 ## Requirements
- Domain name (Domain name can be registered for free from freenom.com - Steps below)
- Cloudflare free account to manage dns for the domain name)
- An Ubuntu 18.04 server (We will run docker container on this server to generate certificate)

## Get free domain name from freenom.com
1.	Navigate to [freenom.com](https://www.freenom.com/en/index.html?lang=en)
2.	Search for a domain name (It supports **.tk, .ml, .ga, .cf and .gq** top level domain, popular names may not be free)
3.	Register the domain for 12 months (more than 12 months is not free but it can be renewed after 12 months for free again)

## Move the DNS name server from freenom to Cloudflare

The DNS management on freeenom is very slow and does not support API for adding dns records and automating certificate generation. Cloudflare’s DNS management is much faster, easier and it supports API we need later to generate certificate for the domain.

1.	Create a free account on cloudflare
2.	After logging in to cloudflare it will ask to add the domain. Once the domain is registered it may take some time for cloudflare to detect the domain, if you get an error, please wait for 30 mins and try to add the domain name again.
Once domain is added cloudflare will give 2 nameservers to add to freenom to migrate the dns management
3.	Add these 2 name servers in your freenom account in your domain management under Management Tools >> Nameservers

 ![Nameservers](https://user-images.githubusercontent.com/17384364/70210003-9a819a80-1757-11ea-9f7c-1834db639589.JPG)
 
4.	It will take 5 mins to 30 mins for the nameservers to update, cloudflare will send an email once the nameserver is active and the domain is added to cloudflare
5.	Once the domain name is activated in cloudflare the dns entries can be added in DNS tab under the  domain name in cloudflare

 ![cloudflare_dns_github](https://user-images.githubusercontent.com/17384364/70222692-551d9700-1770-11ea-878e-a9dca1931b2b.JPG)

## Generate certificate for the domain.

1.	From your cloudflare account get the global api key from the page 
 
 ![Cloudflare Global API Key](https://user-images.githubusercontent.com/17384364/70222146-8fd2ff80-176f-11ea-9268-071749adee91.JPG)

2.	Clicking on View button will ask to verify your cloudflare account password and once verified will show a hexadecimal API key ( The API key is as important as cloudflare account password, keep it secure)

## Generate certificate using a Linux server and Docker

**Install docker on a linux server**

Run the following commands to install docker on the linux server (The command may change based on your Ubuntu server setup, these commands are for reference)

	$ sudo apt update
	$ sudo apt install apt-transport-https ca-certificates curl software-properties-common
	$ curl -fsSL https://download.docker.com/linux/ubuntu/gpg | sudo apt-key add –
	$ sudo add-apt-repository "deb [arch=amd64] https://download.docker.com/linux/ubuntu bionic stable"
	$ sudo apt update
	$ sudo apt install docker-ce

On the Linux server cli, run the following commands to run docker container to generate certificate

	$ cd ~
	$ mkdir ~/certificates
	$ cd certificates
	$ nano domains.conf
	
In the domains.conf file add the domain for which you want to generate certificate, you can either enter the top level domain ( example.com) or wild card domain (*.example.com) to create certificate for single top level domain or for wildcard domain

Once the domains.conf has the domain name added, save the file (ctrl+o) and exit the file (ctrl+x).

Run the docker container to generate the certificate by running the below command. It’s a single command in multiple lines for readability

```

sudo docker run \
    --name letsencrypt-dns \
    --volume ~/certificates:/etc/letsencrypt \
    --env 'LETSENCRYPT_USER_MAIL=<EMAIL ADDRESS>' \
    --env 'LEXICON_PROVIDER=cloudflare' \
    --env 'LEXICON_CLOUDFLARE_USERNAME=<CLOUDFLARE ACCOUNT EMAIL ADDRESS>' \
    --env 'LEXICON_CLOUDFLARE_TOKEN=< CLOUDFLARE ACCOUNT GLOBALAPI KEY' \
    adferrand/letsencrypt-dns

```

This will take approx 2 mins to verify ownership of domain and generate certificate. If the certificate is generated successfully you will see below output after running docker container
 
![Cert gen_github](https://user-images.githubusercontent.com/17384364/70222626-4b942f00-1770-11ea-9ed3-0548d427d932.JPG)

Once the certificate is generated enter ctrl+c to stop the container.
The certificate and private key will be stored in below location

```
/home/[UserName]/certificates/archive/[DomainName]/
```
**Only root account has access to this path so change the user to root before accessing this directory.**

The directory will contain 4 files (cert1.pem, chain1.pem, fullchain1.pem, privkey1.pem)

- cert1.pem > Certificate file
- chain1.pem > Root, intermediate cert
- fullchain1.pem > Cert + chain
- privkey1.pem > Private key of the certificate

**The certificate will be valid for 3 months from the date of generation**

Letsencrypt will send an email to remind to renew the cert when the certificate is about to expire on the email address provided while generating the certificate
......
> **Your instructions**
Write out exactly the lines that fall from the line with "keep it secure)" to the line with "a linux server**" in the records above, keeping both ends.

> **Solution to the exercise**
2.	Clicking on View button will ask to verify your cloudflare account password and once verified will show a hexadecimal API key ( The API key is as important as cloudflare account password, keep it secure)

## Generate certificate using a Linux server and Docker

**Install docker on a linux server**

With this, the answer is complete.